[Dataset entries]
########
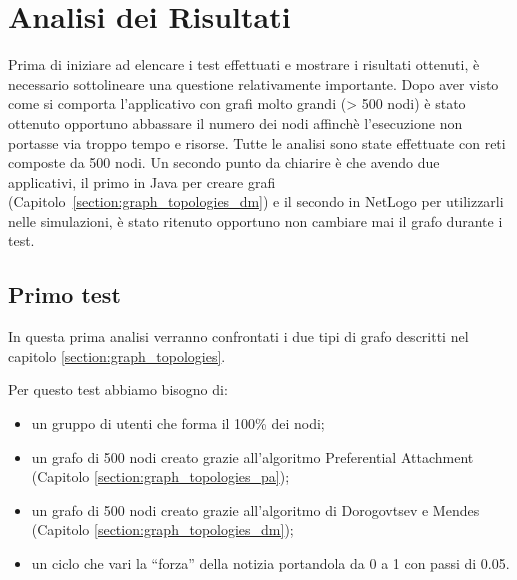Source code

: \section{Analisi dei Risultati}
\label{section:analisirisultati}

Prima di iniziare ad elencare i test effettuati e mostrare i risultati ottenuti, è
necessario sottolineare una questione relativamente importante.
Dopo aver visto come si comporta l'applicativo con grafi molto grandi (> 500 nodi) è stato ottenuto opportuno
abbassare il numero dei nodi affinchè l'esecuzione non portasse via troppo tempo e risorse.
Tutte le analisi sono state effettuate con reti composte da 500 nodi.
Un secondo punto da chiarire è che avendo due applicativi, 
il primo in Java per creare grafi (Capitolo~\ref{section:graph_topologies_dm}) e il secondo in NetLogo per utilizzarli nelle simulazioni,
è stato ritenuto opportuno non cambiare mai il grafo durante i test.


\subsection{Primo test}
\label{section:first_test}

In questa prima analisi verranno confrontati i due tipi di grafo descritti nel capitolo \ref{section:graph_topologies}.

Per questo test abbiamo bisogno di:
\begin{itemize}
\item un gruppo di utenti che forma il 100\% dei nodi;
\item un grafo di 500 nodi creato grazie all'algoritmo Preferential Attachment (Capitolo \ref{section:graph_topologies_pa});
\item un grafo di 500 nodi creato grazie all'algoritmo di Dorogovtsev e Mendes (Capitolo \ref{section:graph_topologies_dm});
\item un ciclo che vari la ``forza'' della notizia portandola da 0 a 1 con passi di 0.05.
\end{itemize}



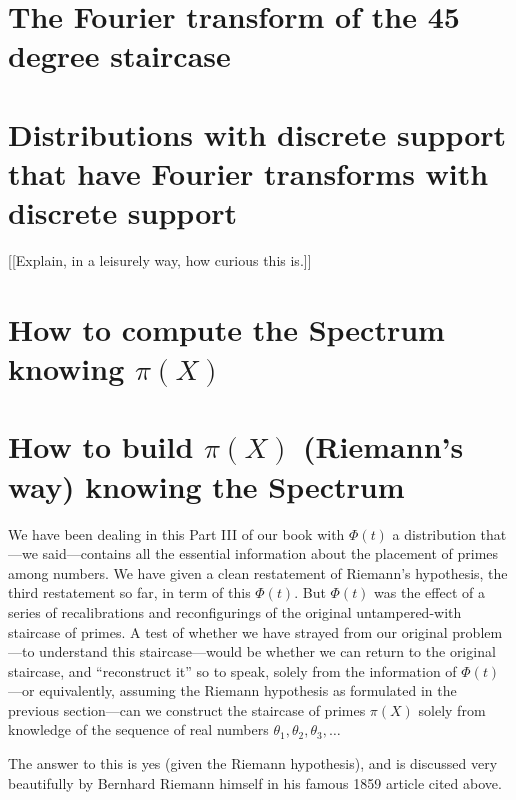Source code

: \documentclass[11pt]{article}
\theoremstyle{plain}
\theoremstyle{definition}
\numberwithin{equation}{section}
\numberwithin{figure}{section}
\numberwithin{table}{section}
\begin{document}
\section{The Fourier transform of the 45 degree staircase}

\section{Distributions with discrete support that have Fourier
  transforms with discrete support\label{sec:dd}}
[[Explain, in a leisurely way, how curious this is.]]

\section{How to compute the Spectrum knowing $\pi(X)$}

\section{How to build $\pi(X)$ (Riemann's way) knowing the Spectrum}


  We have been dealing in this Part III of our book with $\Phi(t)$ a
  distribution that---we said---contains all the essential information
  about the placement of primes among numbers. We have given a clean
  restatement of Riemann's hypothesis, the third restatement so far,
  in term of this $\Phi(t)$.  But $\Phi(t)$ was the effect of a series
  of recalibrations and reconfigurings of the original untampered-with
  staircase of primes.  A test of whether we have strayed from our
  original problem---to understand this staircase---would be whether
  we can return to the original staircase, and ``reconstruct it'' so to
  speak, solely from the information of $\Phi(t)$---or equivalently,
  assuming the Riemann hypothesis as formulated in the previous
  section---can we construct the staircase of primes $\pi(X)$ solely
  from knowledge of the sequence of real numbers $\theta_1,
  \theta_2,\theta_3,\dots$
  
  
\bigskip

The answer to this  is yes (given the Riemann hypothesis), and is discussed very beautifully  by Bernhard
Riemann himself in his famous 1859 article cited above.
\end{document}
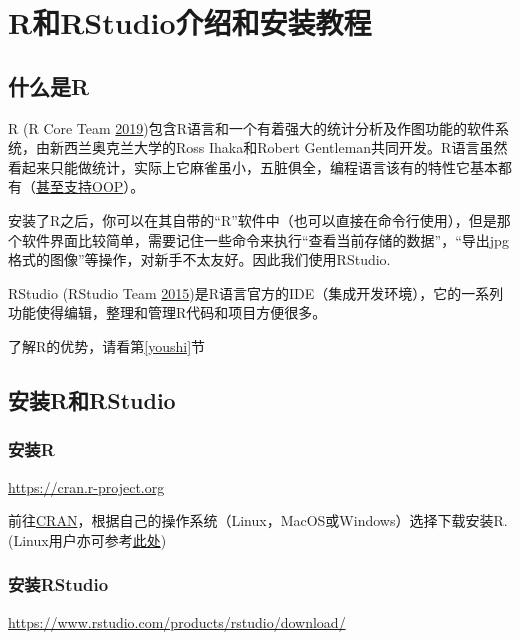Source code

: \documentclass[]{book}
\begin{document}
\hypertarget{intro-and-installation}{%
\chapter{R和RStudio介绍和安装教程}\label{intro-and-installation}}

\hypertarget{r}{%
\section{什么是R}\label{r}}

R (R Core Team \protect\hyperlink{ref-R-base}{2019})包含R语言和一个有着强大的统计分析及作图功能的软件系统，由新西兰奥克兰大学的Ross Ihaka和Robert Gentleman共同开发。R语言虽然看起来只能做统计，实际上它麻雀虽小，五脏俱全，编程语言该有的特性它基本都有（\href{https://adv-r.hadley.nz/oo.html}{甚至支持OOP}）。

安装了R之后，你可以在其自带的``R''软件中（也可以直接在命令行使用），但是那个软件界面比较简单，需要记住一些命令来执行``查看当前存储的数据''，``导出jpg格式的图像''等操作，对新手不太友好。因此我们使用RStudio.

RStudio (RStudio Team \protect\hyperlink{ref-R-rstudio}{2015})是R语言官方的IDE（集成开发环境），它的一系列功能使得编辑，整理和管理R代码和项目方便很多。

了解R的优势，请看第\ref{youshi}节

\hypertarget{rrstudio}{%
\section{安装R和RStudio}\label{rrstudio}}

\hypertarget{r}{%
\subsection{安装R}\label{r}}

\url{https://cran.r-project.org}

前往\href{https://cran.r-project.org}{CRAN}，根据自己的操作系统（Linux，MacOS或Windows）选择下载安装R. (Linux用户亦可参考\href{https://blog.zenggyu.com/en/post/2018-01-29/installing-r-r-packages-e-g-tidyverse-and-rstudio-on-ubuntu-linux/}{此处})

\hypertarget{rstudio}{%
\subsection{安装RStudio}\label{rstudio}}

\url{https://www.rstudio.com/products/rstudio/download/}
\end{document}

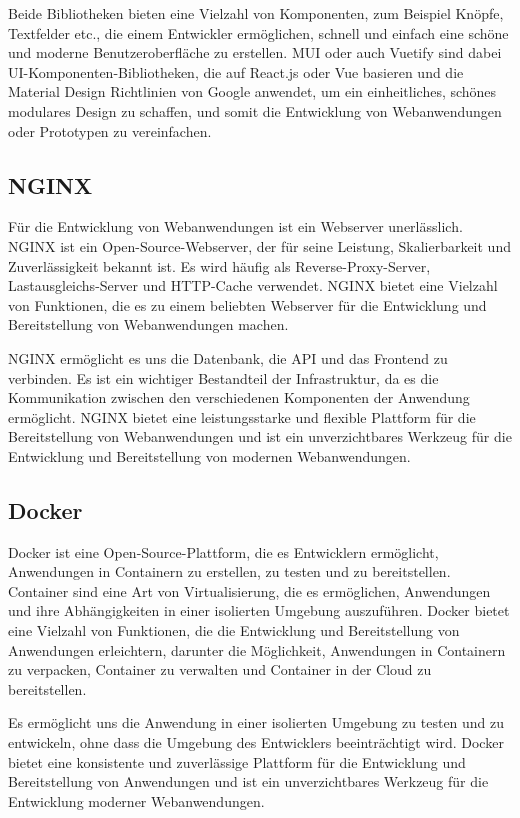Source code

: Beide Bibliotheken bieten eine Vielzahl von Komponenten, zum Beispiel Knöpfe, Textfelder etc., die einem Entwickler ermöglichen, schnell und einfach eine schöne und moderne Benutzeroberfläche zu erstellen. \acf{MUI} oder auch Vuetify sind dabei \acs{UI}-Komponenten-Bibliotheken, die auf React.js oder Vue basieren und die Material Design Richtlinien von Google anwendet, um ein einheitliches, schönes modulares Design zu schaffen, und somit die Entwicklung von Webanwendungen oder Prototypen zu vereinfachen.\cite{materialui, vuetify}

\subsection{NGINX}

Für die Entwicklung von Webanwendungen ist ein Webserver unerlässlich. \acf{NGINX} ist ein Open-Source-Webserver, der für seine Leistung, Skalierbarkeit und Zuverlässigkeit bekannt ist. Es wird häufig als Reverse-Proxy-Server, Lastausgleichs-Server und HTTP-Cache verwendet. \acs{NGINX} bietet eine Vielzahl von Funktionen, die es zu einem beliebten Webserver für die Entwicklung und Bereitstellung von Webanwendungen machen.

NGINX ermöglicht es uns die Datenbank, die \acs{API} und das Frontend zu verbinden. Es ist ein wichtiger Bestandteil der Infrastruktur, da es die Kommunikation zwischen den verschiedenen Komponenten der Anwendung ermöglicht. \acs{NGINX} bietet eine leistungsstarke und flexible Plattform für die Bereitstellung von Webanwendungen und ist ein unverzichtbares Werkzeug für die Entwicklung und Bereitstellung von modernen Webanwendungen. \cite{nginx}

\subsection{Docker}

Docker ist eine Open-Source-Plattform, die es Entwicklern ermöglicht, Anwendungen in Containern zu erstellen, zu testen und zu bereitstellen. Container sind eine Art von Virtualisierung, die es ermöglichen, Anwendungen und ihre Abhängigkeiten in einer isolierten Umgebung auszuführen. Docker bietet eine Vielzahl von Funktionen, die die Entwicklung und Bereitstellung von Anwendungen erleichtern, darunter die Möglichkeit, Anwendungen in Containern zu verpacken, Container zu verwalten und Container in der Cloud zu bereitstellen.

Es ermöglicht uns die Anwendung in einer isolierten Umgebung zu testen und zu entwickeln, ohne dass die Umgebung des Entwicklers beeinträchtigt wird. Docker bietet eine konsistente und zuverlässige Plattform für die Entwicklung und Bereitstellung von Anwendungen und ist ein unverzichtbares Werkzeug für die Entwicklung moderner Webanwendungen. \cite{docker}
########
=== TRY IT ===
Looking through the records, copy out every line in which the word "rrstudio" is found.

=== SOLUTION TO THIS TASK ===
\hypertarget{rrstudio}{%
\section{安装R和RStudio}\label{rrstudio}}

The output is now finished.